→ **INSTRUCTIONS FOR THE TASK**: Set down the lines of the data exactly, starting at the first and stopping after the line containing "### 2, スクレイピング対象のWebサイト".

Content starts

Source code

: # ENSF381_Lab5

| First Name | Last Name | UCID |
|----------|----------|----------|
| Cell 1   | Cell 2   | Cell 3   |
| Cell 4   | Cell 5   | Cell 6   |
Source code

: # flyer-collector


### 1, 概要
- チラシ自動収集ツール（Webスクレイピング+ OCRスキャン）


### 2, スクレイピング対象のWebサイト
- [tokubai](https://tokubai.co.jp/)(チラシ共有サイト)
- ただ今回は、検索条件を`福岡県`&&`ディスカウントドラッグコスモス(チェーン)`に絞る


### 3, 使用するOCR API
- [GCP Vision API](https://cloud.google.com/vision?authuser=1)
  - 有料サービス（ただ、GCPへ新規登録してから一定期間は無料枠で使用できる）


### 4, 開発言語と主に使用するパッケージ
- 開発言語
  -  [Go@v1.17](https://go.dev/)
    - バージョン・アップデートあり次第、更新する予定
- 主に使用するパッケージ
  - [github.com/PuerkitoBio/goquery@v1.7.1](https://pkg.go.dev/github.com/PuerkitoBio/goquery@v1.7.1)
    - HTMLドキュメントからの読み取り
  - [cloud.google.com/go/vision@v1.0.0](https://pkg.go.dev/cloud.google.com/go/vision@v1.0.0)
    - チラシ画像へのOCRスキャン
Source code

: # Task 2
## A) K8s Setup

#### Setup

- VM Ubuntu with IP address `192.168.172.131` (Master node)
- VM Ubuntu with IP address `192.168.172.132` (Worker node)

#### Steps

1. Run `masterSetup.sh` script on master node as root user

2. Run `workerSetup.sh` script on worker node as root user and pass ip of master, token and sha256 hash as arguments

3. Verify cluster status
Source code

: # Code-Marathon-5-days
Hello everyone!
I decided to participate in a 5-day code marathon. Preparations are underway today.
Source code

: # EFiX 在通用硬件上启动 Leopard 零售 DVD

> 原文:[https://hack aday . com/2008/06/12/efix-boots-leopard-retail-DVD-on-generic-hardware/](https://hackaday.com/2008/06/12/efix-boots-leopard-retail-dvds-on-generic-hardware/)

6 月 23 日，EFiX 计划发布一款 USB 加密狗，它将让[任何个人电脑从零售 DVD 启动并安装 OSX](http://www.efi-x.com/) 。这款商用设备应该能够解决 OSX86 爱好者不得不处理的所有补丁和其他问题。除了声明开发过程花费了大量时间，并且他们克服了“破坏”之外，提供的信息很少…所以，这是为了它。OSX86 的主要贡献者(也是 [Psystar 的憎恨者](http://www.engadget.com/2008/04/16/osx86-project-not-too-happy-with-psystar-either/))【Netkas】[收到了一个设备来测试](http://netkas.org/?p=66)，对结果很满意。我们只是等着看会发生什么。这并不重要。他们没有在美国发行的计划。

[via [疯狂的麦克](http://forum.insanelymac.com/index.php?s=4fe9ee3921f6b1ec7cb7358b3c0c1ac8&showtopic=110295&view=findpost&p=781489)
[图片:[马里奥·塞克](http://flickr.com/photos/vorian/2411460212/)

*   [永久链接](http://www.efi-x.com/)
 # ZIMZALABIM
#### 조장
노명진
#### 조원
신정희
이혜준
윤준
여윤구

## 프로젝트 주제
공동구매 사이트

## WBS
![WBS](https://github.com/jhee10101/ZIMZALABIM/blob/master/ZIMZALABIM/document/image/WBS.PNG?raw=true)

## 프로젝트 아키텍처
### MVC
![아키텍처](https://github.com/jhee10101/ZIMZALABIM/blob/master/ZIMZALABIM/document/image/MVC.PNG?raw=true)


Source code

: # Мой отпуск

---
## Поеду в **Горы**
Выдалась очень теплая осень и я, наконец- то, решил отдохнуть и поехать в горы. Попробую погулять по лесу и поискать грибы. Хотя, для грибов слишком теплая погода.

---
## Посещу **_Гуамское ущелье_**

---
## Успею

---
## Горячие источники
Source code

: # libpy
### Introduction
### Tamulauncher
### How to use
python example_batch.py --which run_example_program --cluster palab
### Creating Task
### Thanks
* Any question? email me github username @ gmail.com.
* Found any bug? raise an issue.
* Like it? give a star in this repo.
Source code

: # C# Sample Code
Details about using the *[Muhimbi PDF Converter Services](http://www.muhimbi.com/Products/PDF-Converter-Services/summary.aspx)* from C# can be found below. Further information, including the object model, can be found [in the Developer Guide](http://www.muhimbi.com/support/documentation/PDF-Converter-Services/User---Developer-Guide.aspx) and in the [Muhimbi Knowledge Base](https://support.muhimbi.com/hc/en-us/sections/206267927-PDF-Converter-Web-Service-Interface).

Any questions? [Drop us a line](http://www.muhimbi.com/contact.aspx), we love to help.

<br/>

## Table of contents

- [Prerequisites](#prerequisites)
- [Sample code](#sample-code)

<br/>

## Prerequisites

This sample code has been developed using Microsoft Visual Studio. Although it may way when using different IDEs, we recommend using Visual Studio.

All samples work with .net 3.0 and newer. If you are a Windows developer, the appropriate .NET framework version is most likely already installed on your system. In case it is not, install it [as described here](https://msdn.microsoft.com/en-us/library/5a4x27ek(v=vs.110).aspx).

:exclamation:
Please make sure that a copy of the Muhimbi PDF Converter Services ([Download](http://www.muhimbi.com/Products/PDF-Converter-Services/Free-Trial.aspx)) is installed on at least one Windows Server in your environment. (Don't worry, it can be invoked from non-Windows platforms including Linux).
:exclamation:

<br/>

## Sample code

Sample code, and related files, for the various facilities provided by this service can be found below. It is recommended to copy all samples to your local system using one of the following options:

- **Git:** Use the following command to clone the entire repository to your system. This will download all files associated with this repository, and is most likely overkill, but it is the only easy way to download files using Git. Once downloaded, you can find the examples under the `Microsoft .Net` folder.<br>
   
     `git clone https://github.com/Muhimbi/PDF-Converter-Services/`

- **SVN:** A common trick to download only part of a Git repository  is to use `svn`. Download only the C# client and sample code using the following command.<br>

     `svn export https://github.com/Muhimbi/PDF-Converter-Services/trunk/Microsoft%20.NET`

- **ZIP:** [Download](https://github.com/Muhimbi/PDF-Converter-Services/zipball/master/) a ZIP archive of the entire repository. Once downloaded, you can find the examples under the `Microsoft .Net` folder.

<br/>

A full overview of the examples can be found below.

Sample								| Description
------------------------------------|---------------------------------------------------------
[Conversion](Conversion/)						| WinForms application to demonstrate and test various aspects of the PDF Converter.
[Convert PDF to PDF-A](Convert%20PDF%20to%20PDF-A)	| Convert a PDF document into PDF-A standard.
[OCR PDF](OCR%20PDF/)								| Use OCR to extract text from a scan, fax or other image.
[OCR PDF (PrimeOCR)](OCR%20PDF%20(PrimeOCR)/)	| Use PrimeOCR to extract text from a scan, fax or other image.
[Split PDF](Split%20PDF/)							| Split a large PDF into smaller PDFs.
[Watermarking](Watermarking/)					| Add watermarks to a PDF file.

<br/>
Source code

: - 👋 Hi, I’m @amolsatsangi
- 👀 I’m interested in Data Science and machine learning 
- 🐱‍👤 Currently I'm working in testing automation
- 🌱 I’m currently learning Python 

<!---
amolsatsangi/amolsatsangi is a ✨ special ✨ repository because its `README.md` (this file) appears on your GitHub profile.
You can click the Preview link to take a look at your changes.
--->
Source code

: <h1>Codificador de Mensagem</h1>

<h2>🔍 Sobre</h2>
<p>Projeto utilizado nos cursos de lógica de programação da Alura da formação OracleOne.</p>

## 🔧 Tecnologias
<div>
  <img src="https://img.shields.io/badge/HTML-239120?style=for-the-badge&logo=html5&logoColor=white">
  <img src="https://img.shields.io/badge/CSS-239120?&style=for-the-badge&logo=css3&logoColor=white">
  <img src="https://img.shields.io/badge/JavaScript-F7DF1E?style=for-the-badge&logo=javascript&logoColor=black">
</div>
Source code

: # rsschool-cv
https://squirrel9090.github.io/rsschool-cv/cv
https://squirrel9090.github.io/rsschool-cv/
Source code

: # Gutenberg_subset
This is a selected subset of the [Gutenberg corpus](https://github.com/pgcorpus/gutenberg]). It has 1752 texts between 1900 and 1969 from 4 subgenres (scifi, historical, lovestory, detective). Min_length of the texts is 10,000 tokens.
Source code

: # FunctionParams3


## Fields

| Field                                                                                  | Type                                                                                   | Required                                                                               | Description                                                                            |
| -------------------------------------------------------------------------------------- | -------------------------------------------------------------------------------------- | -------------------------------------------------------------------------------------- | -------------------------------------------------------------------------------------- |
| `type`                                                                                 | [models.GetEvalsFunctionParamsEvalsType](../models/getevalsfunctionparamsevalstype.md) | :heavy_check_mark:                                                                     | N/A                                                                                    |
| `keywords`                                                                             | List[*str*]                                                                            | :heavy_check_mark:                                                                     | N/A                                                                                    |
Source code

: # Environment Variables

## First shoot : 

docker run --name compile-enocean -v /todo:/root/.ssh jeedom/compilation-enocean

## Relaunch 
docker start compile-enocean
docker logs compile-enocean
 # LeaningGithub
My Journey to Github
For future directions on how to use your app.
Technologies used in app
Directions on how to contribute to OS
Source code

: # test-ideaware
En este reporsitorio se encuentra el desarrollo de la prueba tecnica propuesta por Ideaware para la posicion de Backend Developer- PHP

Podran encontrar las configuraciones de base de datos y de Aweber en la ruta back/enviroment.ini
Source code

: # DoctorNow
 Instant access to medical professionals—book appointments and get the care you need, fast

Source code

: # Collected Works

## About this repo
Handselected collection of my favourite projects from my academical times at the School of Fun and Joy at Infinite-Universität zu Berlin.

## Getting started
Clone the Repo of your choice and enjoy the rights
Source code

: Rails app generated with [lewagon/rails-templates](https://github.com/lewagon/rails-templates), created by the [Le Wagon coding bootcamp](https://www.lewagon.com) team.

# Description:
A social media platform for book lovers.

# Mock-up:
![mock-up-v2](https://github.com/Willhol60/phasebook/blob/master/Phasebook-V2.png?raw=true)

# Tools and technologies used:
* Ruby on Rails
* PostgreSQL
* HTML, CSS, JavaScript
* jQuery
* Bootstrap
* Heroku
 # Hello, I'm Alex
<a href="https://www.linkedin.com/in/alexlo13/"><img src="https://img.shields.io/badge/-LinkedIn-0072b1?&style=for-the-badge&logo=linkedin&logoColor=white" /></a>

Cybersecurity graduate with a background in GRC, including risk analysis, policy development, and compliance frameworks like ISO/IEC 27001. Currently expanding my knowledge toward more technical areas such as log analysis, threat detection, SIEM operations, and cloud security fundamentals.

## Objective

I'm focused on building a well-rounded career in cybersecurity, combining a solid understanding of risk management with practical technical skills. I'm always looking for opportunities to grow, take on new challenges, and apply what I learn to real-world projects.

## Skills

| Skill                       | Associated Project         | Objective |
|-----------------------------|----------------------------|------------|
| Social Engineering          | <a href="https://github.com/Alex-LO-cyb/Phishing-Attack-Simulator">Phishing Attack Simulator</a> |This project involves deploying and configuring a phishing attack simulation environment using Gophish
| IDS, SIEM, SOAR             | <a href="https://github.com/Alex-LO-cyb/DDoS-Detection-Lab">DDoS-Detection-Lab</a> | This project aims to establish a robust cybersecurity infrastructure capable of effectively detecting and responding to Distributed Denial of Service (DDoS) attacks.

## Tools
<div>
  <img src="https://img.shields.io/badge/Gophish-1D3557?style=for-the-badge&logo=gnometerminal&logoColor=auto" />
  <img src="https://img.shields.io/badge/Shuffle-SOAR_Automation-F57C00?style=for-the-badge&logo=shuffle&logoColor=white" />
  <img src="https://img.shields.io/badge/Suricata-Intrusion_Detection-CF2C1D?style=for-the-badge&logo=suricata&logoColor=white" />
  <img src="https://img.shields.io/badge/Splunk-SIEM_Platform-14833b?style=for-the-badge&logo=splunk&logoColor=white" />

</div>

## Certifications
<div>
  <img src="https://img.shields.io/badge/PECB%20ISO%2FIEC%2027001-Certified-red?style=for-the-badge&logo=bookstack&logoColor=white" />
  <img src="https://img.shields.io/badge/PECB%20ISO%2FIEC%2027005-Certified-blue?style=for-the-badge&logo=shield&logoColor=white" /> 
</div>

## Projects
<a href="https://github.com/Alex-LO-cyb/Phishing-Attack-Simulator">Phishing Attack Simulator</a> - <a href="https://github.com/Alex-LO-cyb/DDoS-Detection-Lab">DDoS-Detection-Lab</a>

Content ends

→ **ANSWER SECTION**:
Source code

: # ENSF381_Lab5

| First Name | Last Name | UCID |
|----------|----------|----------|
| Cell 1   | Cell 2   | Cell 3   |
| Cell 4   | Cell 5   | Cell 6   |
Source code

: # flyer-collector


### 1, 概要
- チラシ自動収集ツール（Webスクレイピング+ OCRスキャン）


### 2, スクレイピング対象のWebサイト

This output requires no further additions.